> [INSTRUCTIONS FOR THE TASK]: Return each line of the records holding the string "étudiants".

Stored data
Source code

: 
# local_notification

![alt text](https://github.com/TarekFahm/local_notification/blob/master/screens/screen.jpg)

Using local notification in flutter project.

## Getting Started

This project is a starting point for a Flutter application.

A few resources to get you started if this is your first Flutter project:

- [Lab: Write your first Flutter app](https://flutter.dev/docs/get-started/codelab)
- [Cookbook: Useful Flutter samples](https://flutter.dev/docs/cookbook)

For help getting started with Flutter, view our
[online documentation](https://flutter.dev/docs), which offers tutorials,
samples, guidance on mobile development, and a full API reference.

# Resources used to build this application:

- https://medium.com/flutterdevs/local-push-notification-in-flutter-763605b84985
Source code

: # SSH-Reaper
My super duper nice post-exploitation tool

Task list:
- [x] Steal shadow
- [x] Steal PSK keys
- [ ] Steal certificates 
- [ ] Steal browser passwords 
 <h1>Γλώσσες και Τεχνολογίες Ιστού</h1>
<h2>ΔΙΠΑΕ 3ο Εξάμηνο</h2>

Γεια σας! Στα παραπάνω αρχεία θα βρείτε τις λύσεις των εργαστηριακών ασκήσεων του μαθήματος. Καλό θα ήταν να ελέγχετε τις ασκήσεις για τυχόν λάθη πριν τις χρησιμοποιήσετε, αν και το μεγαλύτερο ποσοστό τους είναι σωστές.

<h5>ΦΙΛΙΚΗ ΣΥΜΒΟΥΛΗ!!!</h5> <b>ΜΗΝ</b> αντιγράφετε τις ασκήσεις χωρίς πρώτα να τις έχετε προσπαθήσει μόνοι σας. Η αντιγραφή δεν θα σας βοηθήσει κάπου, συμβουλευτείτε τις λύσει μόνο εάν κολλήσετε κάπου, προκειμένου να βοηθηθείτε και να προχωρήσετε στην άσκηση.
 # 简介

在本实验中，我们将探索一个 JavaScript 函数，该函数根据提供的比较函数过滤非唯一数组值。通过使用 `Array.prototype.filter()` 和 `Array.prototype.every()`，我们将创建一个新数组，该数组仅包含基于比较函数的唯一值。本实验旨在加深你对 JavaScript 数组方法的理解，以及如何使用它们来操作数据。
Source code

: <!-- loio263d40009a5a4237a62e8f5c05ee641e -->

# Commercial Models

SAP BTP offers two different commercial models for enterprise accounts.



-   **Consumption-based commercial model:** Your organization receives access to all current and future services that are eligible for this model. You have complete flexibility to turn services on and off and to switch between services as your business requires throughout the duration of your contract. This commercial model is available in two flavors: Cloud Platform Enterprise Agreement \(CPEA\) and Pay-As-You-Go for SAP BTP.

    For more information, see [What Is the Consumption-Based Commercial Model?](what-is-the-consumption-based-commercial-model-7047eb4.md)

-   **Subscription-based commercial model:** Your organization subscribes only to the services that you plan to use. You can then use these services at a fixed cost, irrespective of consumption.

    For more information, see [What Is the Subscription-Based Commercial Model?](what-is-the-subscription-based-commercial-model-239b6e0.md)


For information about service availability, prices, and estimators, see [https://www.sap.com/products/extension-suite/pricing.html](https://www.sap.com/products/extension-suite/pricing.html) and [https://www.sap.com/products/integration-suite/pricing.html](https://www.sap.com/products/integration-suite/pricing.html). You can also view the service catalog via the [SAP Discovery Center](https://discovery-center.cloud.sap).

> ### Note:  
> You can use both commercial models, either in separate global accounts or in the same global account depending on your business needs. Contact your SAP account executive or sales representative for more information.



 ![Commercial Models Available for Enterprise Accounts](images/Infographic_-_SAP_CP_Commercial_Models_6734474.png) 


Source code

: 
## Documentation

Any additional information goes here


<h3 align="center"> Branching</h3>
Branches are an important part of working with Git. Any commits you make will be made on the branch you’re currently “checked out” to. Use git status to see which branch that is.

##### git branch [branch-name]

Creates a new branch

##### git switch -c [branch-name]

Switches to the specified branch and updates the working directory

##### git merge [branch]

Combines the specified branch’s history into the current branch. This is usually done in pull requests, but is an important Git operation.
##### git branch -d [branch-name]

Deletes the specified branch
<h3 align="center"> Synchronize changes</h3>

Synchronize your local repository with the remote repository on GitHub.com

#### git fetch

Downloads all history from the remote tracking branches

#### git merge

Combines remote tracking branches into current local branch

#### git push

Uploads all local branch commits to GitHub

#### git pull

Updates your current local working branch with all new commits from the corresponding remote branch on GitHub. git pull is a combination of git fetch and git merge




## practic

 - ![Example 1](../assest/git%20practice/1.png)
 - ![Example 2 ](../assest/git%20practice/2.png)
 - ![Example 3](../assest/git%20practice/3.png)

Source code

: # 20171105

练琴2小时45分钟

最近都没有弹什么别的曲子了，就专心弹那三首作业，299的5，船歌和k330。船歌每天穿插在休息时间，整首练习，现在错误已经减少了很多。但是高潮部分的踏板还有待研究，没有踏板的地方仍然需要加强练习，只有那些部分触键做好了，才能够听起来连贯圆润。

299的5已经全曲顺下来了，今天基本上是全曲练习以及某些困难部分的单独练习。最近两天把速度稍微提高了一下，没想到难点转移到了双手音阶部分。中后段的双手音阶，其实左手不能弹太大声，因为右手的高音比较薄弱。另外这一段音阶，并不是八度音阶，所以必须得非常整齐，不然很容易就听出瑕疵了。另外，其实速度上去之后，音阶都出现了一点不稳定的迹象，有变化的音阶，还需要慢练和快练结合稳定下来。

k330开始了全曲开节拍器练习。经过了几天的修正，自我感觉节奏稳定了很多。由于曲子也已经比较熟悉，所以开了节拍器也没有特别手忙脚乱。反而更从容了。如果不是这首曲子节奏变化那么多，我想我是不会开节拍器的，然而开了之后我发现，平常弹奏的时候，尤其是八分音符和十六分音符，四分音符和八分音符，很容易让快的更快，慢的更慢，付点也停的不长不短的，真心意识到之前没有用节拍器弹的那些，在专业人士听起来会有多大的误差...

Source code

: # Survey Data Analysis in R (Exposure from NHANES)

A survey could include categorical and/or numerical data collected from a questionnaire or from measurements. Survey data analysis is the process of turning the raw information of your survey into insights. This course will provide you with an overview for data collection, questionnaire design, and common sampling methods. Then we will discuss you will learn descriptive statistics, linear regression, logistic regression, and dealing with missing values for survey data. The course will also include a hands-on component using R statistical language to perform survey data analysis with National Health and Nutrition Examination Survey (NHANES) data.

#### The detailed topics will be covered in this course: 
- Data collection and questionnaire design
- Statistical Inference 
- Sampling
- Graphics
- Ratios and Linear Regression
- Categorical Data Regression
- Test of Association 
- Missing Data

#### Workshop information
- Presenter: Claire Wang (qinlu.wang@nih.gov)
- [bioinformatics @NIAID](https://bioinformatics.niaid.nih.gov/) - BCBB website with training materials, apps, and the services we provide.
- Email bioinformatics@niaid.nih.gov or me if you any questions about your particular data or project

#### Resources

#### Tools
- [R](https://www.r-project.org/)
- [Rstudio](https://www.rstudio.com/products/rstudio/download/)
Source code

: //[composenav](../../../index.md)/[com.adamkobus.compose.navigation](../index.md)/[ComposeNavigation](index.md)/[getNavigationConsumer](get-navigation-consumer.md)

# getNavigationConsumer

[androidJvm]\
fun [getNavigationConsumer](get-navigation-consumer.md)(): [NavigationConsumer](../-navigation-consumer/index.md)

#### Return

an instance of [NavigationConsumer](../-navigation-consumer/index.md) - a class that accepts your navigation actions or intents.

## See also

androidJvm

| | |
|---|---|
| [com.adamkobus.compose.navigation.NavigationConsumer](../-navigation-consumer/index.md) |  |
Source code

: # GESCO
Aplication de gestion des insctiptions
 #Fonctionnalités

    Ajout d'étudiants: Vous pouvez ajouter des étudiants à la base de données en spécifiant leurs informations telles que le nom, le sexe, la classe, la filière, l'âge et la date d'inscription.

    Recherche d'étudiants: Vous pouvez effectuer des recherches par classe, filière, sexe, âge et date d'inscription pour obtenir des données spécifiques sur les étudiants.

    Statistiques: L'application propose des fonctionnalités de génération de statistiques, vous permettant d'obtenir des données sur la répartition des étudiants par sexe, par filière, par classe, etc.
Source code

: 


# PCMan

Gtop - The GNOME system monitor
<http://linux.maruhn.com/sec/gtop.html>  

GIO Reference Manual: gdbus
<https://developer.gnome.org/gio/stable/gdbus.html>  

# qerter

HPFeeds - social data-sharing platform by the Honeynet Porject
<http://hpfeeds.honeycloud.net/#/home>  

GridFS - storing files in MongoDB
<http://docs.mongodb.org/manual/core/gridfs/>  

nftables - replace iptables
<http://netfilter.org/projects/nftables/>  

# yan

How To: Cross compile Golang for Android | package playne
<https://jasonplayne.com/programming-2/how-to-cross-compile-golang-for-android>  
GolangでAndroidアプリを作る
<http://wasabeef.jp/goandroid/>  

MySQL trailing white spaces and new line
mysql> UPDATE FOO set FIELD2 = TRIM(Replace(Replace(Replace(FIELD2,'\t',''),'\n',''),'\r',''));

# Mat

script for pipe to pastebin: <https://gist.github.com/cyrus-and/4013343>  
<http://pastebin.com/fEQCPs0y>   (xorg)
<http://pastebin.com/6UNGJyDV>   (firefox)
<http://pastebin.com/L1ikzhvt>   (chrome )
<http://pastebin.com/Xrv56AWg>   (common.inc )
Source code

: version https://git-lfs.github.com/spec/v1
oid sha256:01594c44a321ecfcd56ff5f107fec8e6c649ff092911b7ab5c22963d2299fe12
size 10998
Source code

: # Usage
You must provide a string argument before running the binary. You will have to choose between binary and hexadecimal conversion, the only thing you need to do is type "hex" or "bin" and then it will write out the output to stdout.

> [TASK RESPONSE]:
    Ajout d'étudiants: Vous pouvez ajouter des étudiants à la base de données en spécifiant leurs informations telles que le nom, le sexe, la classe, la filière, l'âge et la date d'inscription.
    Recherche d'étudiants: Vous pouvez effectuer des recherches par classe, filière, sexe, âge et date d'inscription pour obtenir des données spécifiques sur les étudiants.
    Statistiques: L'application propose des fonctionnalités de génération de statistiques, vous permettant d'obtenir des données sur la répartition des étudiants par sexe, par filière, par classe, etc.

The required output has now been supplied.